Repressão
a curdos é cíclica
Pedro J. Bondaczuk
O segundo êxodo verificado na região do Golfo
Pérsico é dos curdos e xiitas, que fugiram das represálias das tropas de Saddam
Hussein, após seus fracassados levantes no Norte e no Sul do Iraque, respectivamente.
Este, contudo, está, ao que tudo indica, numa situação de refluxo.
Muitos fugitivos, confiando na proteção ocidental,
estão regressando para suas vilas, aldeias e cidades, embora não se possa
precisar quantos. Outros, permanecem em acampamentos na Turquia e no Irã,
desconfiados, ainda, de que suas vidas possam estar em perigo.
É interessante, e pitoresca, a história dos curdos,
envolta, em geral, em mistério, e que vem à tona, somente, em ocasiões de
grande conflito.
Isto aconteceu, por exemplo, em 1566, quando da
morte do poderoso sultão Solimão, no auge do Império Otomano. Na oportunidade,
o Curdistão existia de fato, como província. Seu território era bastante
extenso, invadindo áreas dos atuais União Soviética, Irã, Síria, Iraque e
Turquia.
Nesse ano, todavia, começaram a ser perseguidos
ferozmente. Os compêndios de História, que mencionam os curdos apenas
marginalmente, não precisam a origem desse povo. Sabe-se que eles são,
racialmente, afins dos iranianos, possivelmente descendentes dos antigos medas,
que ao lado dos persas formaram a segunda superpotência surgida através dos
tempos – a primeira foi a Babilônia. Não possuem, todavia, unidade étnica. Há
várias subdivisões tribais entre eles.
Sua língua é aparentada ao farsi, falado no Irã. A
grande maioria é muçulmana sunita, embora haja outras religiões entre os
curdos, inclusive uma seita que mereceria um pouco mais de estudo, que tem no
Demônio o seu deus.
O território que eles ocupam, no Norte do Iraque,
tido como inóspito, por suas montanhas íngremes e geladas, pode ser considerado
a área nobre do país.

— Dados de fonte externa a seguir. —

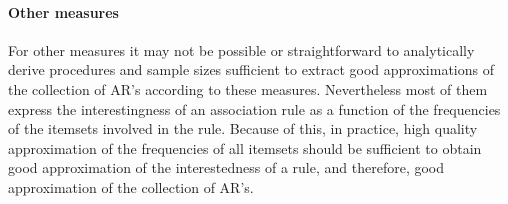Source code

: \paragraph{Other measures}
For other measures it may not be possible or straightforward to analytically derive
procedures and sample sizes sufficient to extract good approximations of the
collection of AR's according to these measures. Nevertheless most of them
express the interestingness of an association rule as a function of the
frequencies of the itemsets involved in the rule. Because of this, in practice,
 high quality approximation of the frequencies of all itemsets should be
sufficient to obtain good approximation of the interestedness of a rule, and
therefore, good approximation of the collection of AR's.

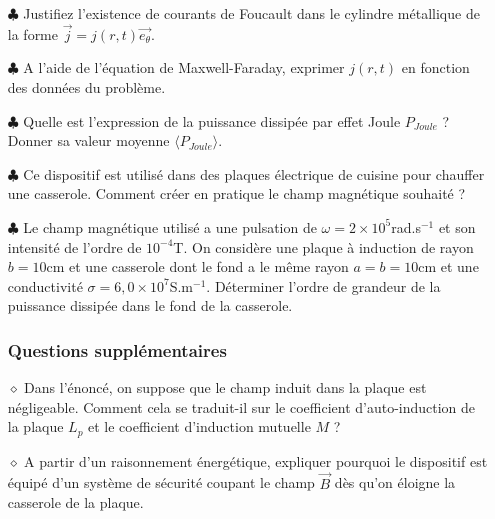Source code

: \documentclass{report}
\begin{document}
\begin{itemize}

	\item[$\clubsuit$] Justifiez l'existence de courants de Foucault dans le cylindre métallique de la forme $\vec{j}=j(r,t)\vec{e_\theta}$.
	
	\item[$\clubsuit$] A l'aide de l'équation de Maxwell-Faraday, exprimer $j(r,t)$ en fonction des données du problème.
	
	\item[$\clubsuit$] Quelle est l'expression de la puissance dissipée par effet Joule $P_{Joule}$ ? Donner sa valeur moyenne $\langle P_{Joule}\rangle$.
	
	\item[$\clubsuit$] Ce dispositif est utilisé dans des plaques électrique de cuisine pour chauffer une casserole. Comment créer en pratique le champ magnétique souhaité ?
	
	\item[$\clubsuit$] Le champ magnétique utilisé a une pulsation de $\omega=2\times10^{5}$rad.s$^{-1}$ et son intensité de l'ordre de $10^{-4}$T. On considère une plaque à induction de rayon $b=10$cm et une casserole dont le fond a le même rayon $a=b=10$cm et une conductivité $\sigma=6,0\times10^{7}$S.m$^{-1}$. Déterminer l'ordre de grandeur de la puissance dissipée dans le fond de la casserole. 

\subsubsection*{Questions supplémentaires}

	\item[$\diamond$] Dans l'énoncé, on suppose que le champ induit dans la plaque est négligeable. Comment cela se traduit-il sur le coefficient d'auto-induction de la plaque $L_p$ et le coefficient d'induction mutuelle $M$ ?
	
	\item[$\diamond$] A partir d'un raisonnement énergétique, expliquer pourquoi le dispositif est équipé d'un système de sécurité coupant le champ $\vec{B}$ dès qu'on éloigne la casserole de la plaque.

\end{itemize}
\end{document}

O solo iraquiano, na sua maior parte, à exceção das
margens dos seus dois principais rios, Tigre e Eufrates, é árido, pode-se
dizer, desértico.
Excluído o petróleo, seu produto mais farto são as
tâmaras. O mesmo não acontece no Curdistão. A região detém um dos mais
produtivos campos petrolíferos do Iraque, o de Kirkuk, cuja jazida foi
descoberta em 1927. Seu solo é bastante fértil, prestando-se, sobretudo, ao
plantio de cevada, trigo e frutas. Pode-se dizer, portanto, que a zona é uma
espécie de celeiro alimentar do país.
A movimentação ocorrida no Curdistão e a presença de
tropas estrangeiras ali certamente irão agravar as dificuldades alimentares
iraquianas, que já são imensas. As safras correm o risco de se perder, por
absoluto abandono. Até se entende a razão de Saddam Hussein – e seus
antecessores no poder – se oporem à cessão desse território aos curdos. Afinal,
eles são mais numerosos na Turquia, onde chegam a 12 milhões e onde são até reprimidos.
Todavia, a imprensa raramente noticiou tal
repressão. Quando muito, citou, marginalmente, em pés de página, um ou outro
incidente. Esse silêncio decorre de todo um jogo de interesses ocidental. A
Turquia, afinal, integra a Comunidade Econômica Européia e a Organização do
Tratado do Atlântico Norte, Otan. Não é, evidentemente, o caso do Iraque.